Home » Senator Cortese’s Bill Would Allow Judicial Review of Old Sentences

Senator Cortese’s Bill Would Allow Judicial Review of Old Sentences

Press Release

by CC News
Senator Dave Cortese

Senator Dave Cortese (D-San Jose) has authored a bill to provide a ‘second look’ to Californians sentenced to death or serving life in prison without the possibility of parole.

The Senator’s bill, SB 94, would allow individuals to petition for judicial review on special circumstance offenses specified in Penal Code 190.2 committed before June 5, 1990, after they have served at least 20 years of their sentence.

Creating a process for the review of cases that have not been looked at in decades, judges will have the discretion to leave a sentence unchanged or to resentence an individual to a lesser sentence.

“The Legislature has adopted several laws over the last decade that take into account mitigating factors when imposing a sentencing, including reforms for victims of intimate partner violence, human trafficking, or those with intellectual disability,” says Senator Cortese. “This has, in essence, created an inequitable system whereby individuals are locked into extreme sentences from decades ago that are inconsistent with our present-day sentencing schemes.”

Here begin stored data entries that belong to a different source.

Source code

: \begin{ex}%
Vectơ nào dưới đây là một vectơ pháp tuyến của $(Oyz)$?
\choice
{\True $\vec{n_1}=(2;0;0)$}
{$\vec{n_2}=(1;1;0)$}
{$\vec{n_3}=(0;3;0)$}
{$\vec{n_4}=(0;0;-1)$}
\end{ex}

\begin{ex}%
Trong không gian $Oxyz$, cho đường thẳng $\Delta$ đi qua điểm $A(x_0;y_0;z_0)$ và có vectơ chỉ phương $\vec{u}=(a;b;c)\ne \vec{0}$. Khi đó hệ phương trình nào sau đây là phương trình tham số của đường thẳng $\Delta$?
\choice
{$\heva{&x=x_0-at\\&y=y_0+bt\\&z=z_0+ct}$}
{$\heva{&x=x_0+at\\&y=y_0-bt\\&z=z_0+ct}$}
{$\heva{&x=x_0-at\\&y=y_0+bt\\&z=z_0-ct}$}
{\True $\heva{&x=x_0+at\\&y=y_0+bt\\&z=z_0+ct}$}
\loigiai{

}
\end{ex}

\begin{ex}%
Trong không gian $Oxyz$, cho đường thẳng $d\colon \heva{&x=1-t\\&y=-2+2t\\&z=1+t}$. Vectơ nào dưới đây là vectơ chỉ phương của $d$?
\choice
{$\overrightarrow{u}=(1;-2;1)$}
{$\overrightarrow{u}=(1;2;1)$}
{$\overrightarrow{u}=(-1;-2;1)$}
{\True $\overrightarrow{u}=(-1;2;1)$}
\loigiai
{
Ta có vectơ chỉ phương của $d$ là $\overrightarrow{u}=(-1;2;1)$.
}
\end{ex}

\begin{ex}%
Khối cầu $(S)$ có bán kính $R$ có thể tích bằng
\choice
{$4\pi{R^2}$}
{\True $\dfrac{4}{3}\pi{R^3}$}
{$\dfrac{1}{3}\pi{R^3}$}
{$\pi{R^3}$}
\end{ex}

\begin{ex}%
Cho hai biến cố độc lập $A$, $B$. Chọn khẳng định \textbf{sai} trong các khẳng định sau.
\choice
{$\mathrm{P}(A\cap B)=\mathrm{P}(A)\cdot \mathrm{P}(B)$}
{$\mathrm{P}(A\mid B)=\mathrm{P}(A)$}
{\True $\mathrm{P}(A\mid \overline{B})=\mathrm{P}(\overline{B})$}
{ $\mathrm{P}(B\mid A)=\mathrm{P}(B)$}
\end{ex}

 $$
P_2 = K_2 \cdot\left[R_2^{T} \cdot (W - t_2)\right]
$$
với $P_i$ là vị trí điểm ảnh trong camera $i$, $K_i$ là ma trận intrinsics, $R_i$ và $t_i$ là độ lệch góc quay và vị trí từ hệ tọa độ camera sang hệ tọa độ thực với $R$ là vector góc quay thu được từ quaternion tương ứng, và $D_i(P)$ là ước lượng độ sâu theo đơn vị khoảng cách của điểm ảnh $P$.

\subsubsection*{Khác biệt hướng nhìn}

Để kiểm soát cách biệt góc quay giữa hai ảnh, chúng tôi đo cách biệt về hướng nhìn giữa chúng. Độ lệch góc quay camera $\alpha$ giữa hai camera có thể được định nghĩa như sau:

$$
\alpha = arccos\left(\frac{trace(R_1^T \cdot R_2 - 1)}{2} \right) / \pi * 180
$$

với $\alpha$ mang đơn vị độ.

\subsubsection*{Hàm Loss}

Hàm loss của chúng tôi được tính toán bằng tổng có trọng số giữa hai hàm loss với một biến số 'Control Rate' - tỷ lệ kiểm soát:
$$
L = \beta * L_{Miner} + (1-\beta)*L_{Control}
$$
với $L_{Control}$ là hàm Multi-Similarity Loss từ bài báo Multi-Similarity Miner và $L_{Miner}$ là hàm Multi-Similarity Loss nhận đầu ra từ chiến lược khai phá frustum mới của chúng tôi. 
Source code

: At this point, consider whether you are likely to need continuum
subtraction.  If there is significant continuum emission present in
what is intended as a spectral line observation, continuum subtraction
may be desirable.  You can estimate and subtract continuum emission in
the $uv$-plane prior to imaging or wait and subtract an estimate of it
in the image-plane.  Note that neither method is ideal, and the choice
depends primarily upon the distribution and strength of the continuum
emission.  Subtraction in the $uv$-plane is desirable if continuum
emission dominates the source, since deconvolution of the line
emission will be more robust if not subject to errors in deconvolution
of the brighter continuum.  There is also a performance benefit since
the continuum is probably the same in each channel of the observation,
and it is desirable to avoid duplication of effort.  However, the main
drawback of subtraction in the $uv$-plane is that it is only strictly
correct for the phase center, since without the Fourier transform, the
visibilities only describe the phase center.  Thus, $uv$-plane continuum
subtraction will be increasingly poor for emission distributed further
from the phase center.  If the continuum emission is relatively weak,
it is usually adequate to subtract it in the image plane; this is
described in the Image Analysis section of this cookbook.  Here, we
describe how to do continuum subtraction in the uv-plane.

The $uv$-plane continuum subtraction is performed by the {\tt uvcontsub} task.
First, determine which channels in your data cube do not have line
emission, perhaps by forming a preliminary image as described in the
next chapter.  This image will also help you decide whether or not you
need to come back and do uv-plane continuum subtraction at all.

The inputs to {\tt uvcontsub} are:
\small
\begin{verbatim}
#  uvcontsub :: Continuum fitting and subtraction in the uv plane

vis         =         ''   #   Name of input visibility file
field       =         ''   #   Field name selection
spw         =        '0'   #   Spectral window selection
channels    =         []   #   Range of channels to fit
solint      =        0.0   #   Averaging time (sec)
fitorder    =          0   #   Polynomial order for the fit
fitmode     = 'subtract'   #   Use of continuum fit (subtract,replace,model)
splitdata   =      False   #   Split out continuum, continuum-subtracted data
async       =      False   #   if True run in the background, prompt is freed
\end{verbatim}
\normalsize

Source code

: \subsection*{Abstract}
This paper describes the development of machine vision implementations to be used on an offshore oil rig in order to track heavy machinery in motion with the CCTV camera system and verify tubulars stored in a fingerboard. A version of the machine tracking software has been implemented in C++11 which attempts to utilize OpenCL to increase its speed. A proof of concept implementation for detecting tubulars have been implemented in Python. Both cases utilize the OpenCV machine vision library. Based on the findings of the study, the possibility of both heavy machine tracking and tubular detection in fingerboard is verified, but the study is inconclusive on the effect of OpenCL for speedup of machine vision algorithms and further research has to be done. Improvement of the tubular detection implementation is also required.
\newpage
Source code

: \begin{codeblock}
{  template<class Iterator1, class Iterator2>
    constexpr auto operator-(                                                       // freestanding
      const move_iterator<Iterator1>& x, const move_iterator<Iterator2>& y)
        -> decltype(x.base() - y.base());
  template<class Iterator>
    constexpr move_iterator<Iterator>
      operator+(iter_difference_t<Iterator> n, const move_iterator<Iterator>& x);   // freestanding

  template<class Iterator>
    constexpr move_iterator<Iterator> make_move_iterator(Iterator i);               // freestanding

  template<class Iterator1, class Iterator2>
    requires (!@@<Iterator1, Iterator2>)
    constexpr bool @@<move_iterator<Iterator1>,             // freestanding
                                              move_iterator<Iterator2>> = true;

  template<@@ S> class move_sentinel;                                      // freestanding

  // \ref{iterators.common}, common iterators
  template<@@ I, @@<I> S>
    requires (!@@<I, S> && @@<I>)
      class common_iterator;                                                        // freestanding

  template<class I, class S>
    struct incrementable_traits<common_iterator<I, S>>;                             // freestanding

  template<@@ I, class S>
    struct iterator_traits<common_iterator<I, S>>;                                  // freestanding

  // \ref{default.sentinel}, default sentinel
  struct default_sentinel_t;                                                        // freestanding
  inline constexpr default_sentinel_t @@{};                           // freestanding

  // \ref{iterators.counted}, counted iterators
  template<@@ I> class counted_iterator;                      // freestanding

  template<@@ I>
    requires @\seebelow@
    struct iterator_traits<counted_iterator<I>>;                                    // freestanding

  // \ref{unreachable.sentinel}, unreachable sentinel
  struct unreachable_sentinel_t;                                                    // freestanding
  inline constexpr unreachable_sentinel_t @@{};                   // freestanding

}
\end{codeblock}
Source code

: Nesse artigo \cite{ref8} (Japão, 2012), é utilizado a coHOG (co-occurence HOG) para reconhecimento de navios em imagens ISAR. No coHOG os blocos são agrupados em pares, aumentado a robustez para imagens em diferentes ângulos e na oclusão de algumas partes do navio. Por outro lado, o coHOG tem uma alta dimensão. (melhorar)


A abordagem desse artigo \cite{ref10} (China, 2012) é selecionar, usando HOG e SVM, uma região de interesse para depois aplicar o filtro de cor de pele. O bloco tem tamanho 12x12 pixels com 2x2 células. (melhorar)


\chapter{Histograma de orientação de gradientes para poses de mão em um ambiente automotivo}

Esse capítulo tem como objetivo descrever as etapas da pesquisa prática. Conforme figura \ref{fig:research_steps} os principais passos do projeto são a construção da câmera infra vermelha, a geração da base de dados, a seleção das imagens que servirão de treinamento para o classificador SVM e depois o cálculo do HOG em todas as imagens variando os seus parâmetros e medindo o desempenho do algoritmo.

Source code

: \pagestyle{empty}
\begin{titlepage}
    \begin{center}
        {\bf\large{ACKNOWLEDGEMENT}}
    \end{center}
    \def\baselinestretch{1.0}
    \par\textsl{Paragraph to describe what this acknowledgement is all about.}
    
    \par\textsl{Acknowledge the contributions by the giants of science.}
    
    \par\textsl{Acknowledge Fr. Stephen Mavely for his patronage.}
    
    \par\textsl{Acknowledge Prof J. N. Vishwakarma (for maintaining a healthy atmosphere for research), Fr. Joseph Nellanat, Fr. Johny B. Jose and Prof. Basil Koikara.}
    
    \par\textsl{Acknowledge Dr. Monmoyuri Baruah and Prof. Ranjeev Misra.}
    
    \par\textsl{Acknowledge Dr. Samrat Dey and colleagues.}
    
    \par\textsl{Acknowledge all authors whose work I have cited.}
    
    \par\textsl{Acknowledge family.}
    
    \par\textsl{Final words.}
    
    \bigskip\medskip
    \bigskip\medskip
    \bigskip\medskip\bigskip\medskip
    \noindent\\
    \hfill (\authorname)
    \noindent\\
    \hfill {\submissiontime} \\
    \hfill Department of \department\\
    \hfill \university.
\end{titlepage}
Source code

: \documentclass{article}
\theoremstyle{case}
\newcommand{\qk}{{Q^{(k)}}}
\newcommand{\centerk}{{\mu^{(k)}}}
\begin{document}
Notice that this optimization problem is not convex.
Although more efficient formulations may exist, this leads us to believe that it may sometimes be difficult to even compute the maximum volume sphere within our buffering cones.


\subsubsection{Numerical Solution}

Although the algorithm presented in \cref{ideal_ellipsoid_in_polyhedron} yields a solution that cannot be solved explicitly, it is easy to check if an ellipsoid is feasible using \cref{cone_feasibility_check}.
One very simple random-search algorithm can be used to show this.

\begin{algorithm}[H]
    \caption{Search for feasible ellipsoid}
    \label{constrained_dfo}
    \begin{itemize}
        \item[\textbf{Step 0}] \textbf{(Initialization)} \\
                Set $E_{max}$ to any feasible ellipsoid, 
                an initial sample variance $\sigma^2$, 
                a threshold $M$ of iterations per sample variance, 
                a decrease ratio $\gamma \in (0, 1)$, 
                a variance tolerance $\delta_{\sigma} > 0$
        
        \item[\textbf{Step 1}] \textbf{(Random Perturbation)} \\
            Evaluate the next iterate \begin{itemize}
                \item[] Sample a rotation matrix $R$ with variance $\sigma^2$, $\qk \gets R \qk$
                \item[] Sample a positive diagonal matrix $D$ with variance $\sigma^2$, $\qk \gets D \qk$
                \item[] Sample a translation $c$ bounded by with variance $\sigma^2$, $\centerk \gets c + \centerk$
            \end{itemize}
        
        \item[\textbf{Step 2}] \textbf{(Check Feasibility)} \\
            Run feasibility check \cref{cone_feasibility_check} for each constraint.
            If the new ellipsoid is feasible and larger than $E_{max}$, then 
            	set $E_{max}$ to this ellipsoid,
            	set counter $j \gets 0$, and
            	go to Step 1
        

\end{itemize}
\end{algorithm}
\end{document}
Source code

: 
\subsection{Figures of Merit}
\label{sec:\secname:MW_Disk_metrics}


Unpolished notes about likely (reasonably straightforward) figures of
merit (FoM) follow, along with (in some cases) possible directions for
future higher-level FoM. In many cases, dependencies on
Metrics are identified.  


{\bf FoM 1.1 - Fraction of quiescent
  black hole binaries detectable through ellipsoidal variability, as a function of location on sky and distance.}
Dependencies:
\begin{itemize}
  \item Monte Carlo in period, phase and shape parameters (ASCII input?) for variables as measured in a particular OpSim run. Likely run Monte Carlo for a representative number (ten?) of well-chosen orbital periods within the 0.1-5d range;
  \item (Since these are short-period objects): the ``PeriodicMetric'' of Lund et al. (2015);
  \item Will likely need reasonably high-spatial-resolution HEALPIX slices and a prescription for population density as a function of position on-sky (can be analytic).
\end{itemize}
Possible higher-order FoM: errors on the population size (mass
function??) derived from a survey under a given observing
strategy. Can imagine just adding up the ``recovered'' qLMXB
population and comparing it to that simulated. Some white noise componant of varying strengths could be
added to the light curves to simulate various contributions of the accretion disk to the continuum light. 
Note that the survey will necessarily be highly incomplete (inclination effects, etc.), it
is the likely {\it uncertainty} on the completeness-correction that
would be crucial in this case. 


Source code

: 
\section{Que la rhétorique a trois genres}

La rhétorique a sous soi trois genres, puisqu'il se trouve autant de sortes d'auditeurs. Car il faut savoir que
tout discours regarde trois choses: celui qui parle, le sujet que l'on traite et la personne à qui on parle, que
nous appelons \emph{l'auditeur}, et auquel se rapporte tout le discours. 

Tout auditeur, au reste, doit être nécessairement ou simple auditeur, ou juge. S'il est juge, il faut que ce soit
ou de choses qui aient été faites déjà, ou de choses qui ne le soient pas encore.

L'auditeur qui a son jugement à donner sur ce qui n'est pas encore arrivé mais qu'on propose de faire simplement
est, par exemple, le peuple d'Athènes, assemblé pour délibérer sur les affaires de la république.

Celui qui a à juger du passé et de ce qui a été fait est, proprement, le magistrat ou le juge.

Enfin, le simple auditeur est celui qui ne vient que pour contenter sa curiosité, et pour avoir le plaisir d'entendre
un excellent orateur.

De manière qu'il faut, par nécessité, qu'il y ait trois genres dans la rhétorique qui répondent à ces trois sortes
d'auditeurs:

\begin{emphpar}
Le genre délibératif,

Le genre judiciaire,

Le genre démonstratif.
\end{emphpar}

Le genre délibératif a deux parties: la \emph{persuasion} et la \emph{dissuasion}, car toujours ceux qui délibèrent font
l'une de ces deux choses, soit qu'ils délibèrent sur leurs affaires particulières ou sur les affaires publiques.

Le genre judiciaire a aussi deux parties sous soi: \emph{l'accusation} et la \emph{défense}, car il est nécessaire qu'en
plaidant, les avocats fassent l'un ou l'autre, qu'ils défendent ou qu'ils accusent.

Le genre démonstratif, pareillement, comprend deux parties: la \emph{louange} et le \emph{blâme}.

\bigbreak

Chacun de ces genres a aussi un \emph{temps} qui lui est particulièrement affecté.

The California Department of Corrections and Rehabilitation (CDCR)’s California Static Risk Assessment tool reports that 88% of people serving life without parole have been assessed with the “lowest risk” score on that scale, with conclusive researching confirming that elderly individuals are unlikely to re-offend upon release. For those individuals that were previously sentenced to life without parole and then granted a commutation and released in California, the recidivism rate is zero percent.

Glenn Backes of the Ella Baker Center for Human Rights says, “California’s rapidly aging prison population is creating a public health crisis that comes at a significant cost to the state. This bill allows judges to look at very old cases and consider mitigating factors, including advanced age and reduced risk, when considering whether sentences imposed in the 1970s and 1980s are still in the interest of justice.”

April Grayson of the Young Women’s Freedom Center says, “There are people languishing in prison, who if they were sentenced today, would get a more just sentence. This bill identifies a relatively small group of very old cases, from 1990 and before, for judicial review and consideration of resentencing consistent with current state law.”

SB 94 is sponsored by the Ella Baker Center for Human Rights, the Felony Murder Elimination Project, California Coalition for Women Prisoners, the Anti-Recidivism Coalition, Californians United for a Responsible Budget, Families United to End Life Without Parole, and The Sister Warriors Freedom Coalition.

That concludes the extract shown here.